You mentioned that you source all your ingredients from local farmers. Why is this important to your brand, and how does it impact the quality of your product?
It’s everything for the brand and the product. Just like you can’t make champagne without grapes from the region, you can’t get real harissa without Baklouti chillies from Cap Bon or Kairouan. We’ve been growing, smoking, and drying those bad boys forever; you won’t find anything like them anywhere else. But this isn’t just about taste– it’s about ethics. It’s time for Tunisia to start reaping the rewards for this incredible condiment. We’re not here to just take the recipe and churn it out somewhere else; you have to give back the communities and country that made it.
Harissa is now recognised by UNESCO as a Tunisian product. How does this acknowledgment impact your brand, and what steps do you take to honor the regional provenance of harissa?
First off, it finally let me put my Moroccan mate in his place, ending a years-long debate over where harissa really comes from. But more importantly, it backed up the message I’ve been pushing for years: if it’s not Tunisian, it’s not “real” harissa. I’m hoping those European brands peddling mislabelled products with random ingredients will finally have to change their tune and rename their stuff. Harissa needs to reclaim its identity. Consumers have been misled for too long, and we’re here to set the record straight. If a recipe calls for harissa, guess what… you need actual harissa!
Your mission emphasizes connecting UK consumers to Tunisian culture. What role do you see harissa playing in bridging cultural gaps and fostering appreciation for Tunisia’s culinary heritage?
Tunisian food and culture are massively underrepresented in the UK. Growing up in London, one of the most multicultural cities in the world, I’ve never understood why there aren’t any Tunisian restaurants, while you can find Algerian and Moroccan spots on every corner. There’s a huge cultural gap between the UK and Tunisia, and I think food is the perfect way to bridge it. People in the UK really like harissa so by telling the story we are able to connect UK consumers to the pace it comes from. In short, we don’t just sell harissa, we connect you to culture.
What challenges have you faced in introducing an authentic Tunisian product to the UK market? How has the reception been so far?

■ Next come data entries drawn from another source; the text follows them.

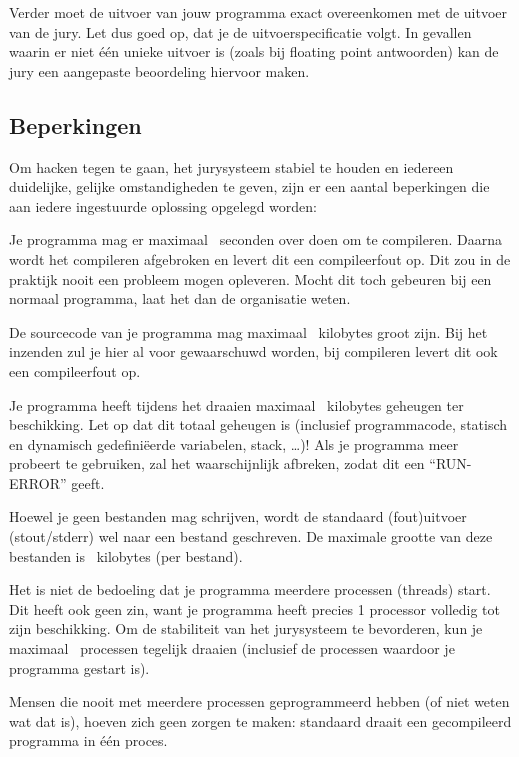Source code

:\documentclass[11pt,a4paper]{article}
\begin{document}
Verder moet de uitvoer van jouw programma exact overeenkomen met de
uitvoer van de jury. Let dus goed op, dat je de uitvoerspecificatie
volgt. In gevallen waarin er niet \'e\'en unieke uitvoer is (zoals bij
floating point antwoorden) kan de jury een aangepaste beoordeling
hiervoor maken.

\subsection{Beperkingen}\label{runlimits}

Om hacken tegen te gaan, het jurysysteem stabiel te houden en iedereen
duidelijke, gelijke omstandigheden te geven, zijn er een aantal
beperkingen die aan iedere ingestuurde oplossing opgelegd worden:

\begin{description}
\item[compile-tijd]
Je programma mag er maximaal \COMPILETIME\ seconden over doen om te
compileren. Daarna wordt het compileren afgebroken en levert dit een
compileerfout op. Dit zou in de praktijk nooit een probleem mogen
opleveren. Mocht dit toch gebeuren bij een normaal programma, laat het
dan de organisatie weten.

\item[source grootte]
De sourcecode van je programma mag maximaal \SOURCESIZE\ kilobytes
groot zijn. Bij het inzenden zul je hier al voor gewaarschuwd worden,
bij compileren levert dit ook een compileerfout op.

\item[geheugen]
Je programma heeft tijdens het draaien maximaal \MEMLIMIT\ kilobytes
geheugen ter beschikking. Let op dat dit totaal geheugen is (inclusief
programmacode, statisch en dynamisch gedefini\"eerde variabelen,
stack, \dots)! Als je programma meer probeert te gebruiken, zal het
waarschijnlijk afbreken, zodat dit een ``RUN-ERROR'' geeft.

\item[bestandsgrootte]
Hoewel je geen bestanden mag schrijven, wordt de standaard (fout)uitvoer
(stout/stderr) wel naar een bestand geschreven. De maximale grootte
van deze bestanden is \FILELIMIT\ kilobytes (per bestand).

\item[aantal processen]
Het is niet de bedoeling dat je programma meerdere processen (threads)
start. Dit heeft ook geen zin, want je programma heeft precies 1
processor volledig tot zijn beschikking. Om de stabiliteit van het
jurysysteem te bevorderen, kun je maximaal \PROCLIMIT\ processen
tegelijk draaien (inclusief de processen waardoor je programma
gestart is).

Mensen die nooit met meerdere processen geprogrammeerd hebben (of
niet weten wat dat is), hoeven zich geen zorgen te maken: standaard
draait een gecompileerd programma in \'e\'en proces.

\end{description}
\end{document}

Overall, the reception has been super positive. I think nows the time as a new wave of conscious consumers are on the hunt for ethical products, and the token “tastes of the Mediterranean” message on a jar won’t cut it anymore. People want the real sauce, straight from the source. Yes, there’s a lot of education needed, but luckily, the product speaks for itself. Once you try the real deal, there’s no going back.
The biggest challenge we faced with an artisanal product was meeting demand. It was a real balancing act–scaling production, while keeping the homemade feel was essential and took a long time to figure out. But I’m very happy to say we’ve cracked the code, and that sense of homemade goodness still shines through in every jar.
Where do you see the brand heading in the future? Are there any plans to expand your product line or further immerse consumers in Tunisian culture?
Lamiri Harissa to the moon! We want to take this worldwide through culturally driven events, food pop-ups, creative projects, and of course harissa. I look at products like sriracha, which popped up almost out of nowhere, and I know harissa can do the same. The key is making sure everyone knows where it comes from and who’s behind it. Many people don’t know sriracha originates from a town in Thailand however. That’s not happening with harissa, we’re gonna make sure people fall in love with not just harissa but Tunisian culture and food as a whole.